> _Directions_
The records that follow must all be duplicated exactly.

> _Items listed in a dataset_
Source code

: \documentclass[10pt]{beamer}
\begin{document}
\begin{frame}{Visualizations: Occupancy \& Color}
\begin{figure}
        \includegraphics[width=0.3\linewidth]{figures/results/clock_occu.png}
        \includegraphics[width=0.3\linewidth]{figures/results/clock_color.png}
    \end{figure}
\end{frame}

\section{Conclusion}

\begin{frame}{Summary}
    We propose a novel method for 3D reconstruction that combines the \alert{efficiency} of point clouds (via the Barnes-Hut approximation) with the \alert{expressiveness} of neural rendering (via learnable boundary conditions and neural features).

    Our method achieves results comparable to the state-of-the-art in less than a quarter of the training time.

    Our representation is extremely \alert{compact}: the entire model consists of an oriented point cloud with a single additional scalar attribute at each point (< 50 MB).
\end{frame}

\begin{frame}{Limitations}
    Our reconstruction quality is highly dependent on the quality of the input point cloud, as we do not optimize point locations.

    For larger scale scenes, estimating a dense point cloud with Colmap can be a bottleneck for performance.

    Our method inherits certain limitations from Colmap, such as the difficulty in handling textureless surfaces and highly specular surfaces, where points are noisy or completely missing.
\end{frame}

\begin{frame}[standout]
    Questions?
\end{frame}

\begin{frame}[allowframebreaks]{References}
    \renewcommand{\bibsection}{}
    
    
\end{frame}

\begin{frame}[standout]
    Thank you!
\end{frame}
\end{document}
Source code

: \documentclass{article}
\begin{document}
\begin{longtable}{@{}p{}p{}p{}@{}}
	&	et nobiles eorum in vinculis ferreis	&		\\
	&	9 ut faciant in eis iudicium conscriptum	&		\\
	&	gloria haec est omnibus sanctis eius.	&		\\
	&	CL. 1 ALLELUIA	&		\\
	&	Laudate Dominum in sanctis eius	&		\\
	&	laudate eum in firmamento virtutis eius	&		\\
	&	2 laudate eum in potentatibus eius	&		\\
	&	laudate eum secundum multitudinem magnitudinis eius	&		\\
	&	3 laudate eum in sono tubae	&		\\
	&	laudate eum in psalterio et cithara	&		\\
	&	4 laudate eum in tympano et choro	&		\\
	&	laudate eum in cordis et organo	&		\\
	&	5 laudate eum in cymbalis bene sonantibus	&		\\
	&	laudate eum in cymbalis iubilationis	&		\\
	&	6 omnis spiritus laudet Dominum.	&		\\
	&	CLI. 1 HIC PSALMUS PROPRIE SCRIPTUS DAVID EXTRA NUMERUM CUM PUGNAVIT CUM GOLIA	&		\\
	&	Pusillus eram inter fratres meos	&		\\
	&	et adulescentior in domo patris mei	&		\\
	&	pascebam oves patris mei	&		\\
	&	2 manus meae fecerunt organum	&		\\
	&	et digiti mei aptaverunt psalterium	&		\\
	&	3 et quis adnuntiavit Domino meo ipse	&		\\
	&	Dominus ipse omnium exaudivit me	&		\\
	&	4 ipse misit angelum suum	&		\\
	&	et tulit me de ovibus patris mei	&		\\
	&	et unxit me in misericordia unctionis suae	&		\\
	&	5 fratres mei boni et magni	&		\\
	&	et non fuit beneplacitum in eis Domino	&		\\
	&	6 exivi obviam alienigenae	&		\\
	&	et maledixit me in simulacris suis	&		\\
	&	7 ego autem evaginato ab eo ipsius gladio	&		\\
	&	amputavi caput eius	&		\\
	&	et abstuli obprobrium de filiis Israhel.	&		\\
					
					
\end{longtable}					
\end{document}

> _Result_
Source code

: \documentclass[10pt]{beamer}
\begin{document}
\begin{frame}{Visualizations: Occupancy \& Color}
\begin{figure}
        \includegraphics[width=0.3\linewidth]{figures/results/clock_occu.png}
        \includegraphics[width=0.3\linewidth]{figures/results/clock_color.png}
    \end{figure}
\end{frame}

\section{Conclusion}

\begin{frame}{Summary}
    We propose a novel method for 3D reconstruction that combines the \alert{efficiency} of point clouds (via the Barnes-Hut approximation) with the \alert{expressiveness} of neural rendering (via learnable boundary conditions and neural features).

    Our method achieves results comparable to the state-of-the-art in less than a quarter of the training time.

    Our representation is extremely \alert{compact}: the entire model consists of an oriented point cloud with a single additional scalar attribute at each point (< 50 MB).
\end{frame}

\begin{frame}{Limitations}
    Our reconstruction quality is highly dependent on the quality of the input point cloud, as we do not optimize point locations.

    For larger scale scenes, estimating a dense point cloud with Colmap can be a bottleneck for performance.

    Our method inherits certain limitations from Colmap, such as the difficulty in handling textureless surfaces and highly specular surfaces, where points are noisy or completely missing.
\end{frame}

\begin{frame}[standout]
    Questions?
\end{frame}

\begin{frame}[allowframebreaks]{References}
    \renewcommand{\bibsection}{}
    
    
\end{frame}

\begin{frame}[standout]
    Thank you!
\end{frame}
\end{document}
Source code

: \documentclass{article}
\begin{document}
\begin{longtable}{@{}p{}p{}p{}@{}}
	&	et nobiles eorum in vinculis ferreis	&		\\
	&	9 ut faciant in eis iudicium conscriptum	&		\\
	&	gloria haec est omnibus sanctis eius.	&		\\
	&	CL. 1 ALLELUIA	&		\\
	&	Laudate Dominum in sanctis eius	&		\\
	&	laudate eum in firmamento virtutis eius	&		\\
	&	2 laudate eum in potentatibus eius	&		\\
	&	laudate eum secundum multitudinem magnitudinis eius	&		\\
	&	3 laudate eum in sono tubae	&		\\
	&	laudate eum in psalterio et cithara	&		\\
	&	4 laudate eum in tympano et choro	&		\\
	&	laudate eum in cordis et organo	&		\\
	&	5 laudate eum in cymbalis bene sonantibus	&		\\
	&	laudate eum in cymbalis iubilationis	&		\\
	&	6 omnis spiritus laudet Dominum.	&		\\
	&	CLI. 1 HIC PSALMUS PROPRIE SCRIPTUS DAVID EXTRA NUMERUM CUM PUGNAVIT CUM GOLIA	&		\\
	&	Pusillus eram inter fratres meos	&		\\
	&	et adulescentior in domo patris mei	&		\\
	&	pascebam oves patris mei	&		\\
	&	2 manus meae fecerunt organum	&		\\
	&	et digiti mei aptaverunt psalterium	&		\\
	&	3 et quis adnuntiavit Domino meo ipse	&		\\
	&	Dominus ipse omnium exaudivit me	&		\\
	&	4 ipse misit angelum suum	&		\\
	&	et tulit me de ovibus patris mei	&		\\
	&	et unxit me in misericordia unctionis suae	&		\\
	&	5 fratres mei boni et magni	&		\\
	&	et non fuit beneplacitum in eis Domino	&		\\
	&	6 exivi obviam alienigenae	&		\\
	&	et maledixit me in simulacris suis	&		\\
	&	7 ego autem evaginato ab eo ipsius gladio	&		\\
	&	amputavi caput eius	&		\\
	&	et abstuli obprobrium de filiis Israhel.	&		\\
					
					
\end{longtable}					
\end{document}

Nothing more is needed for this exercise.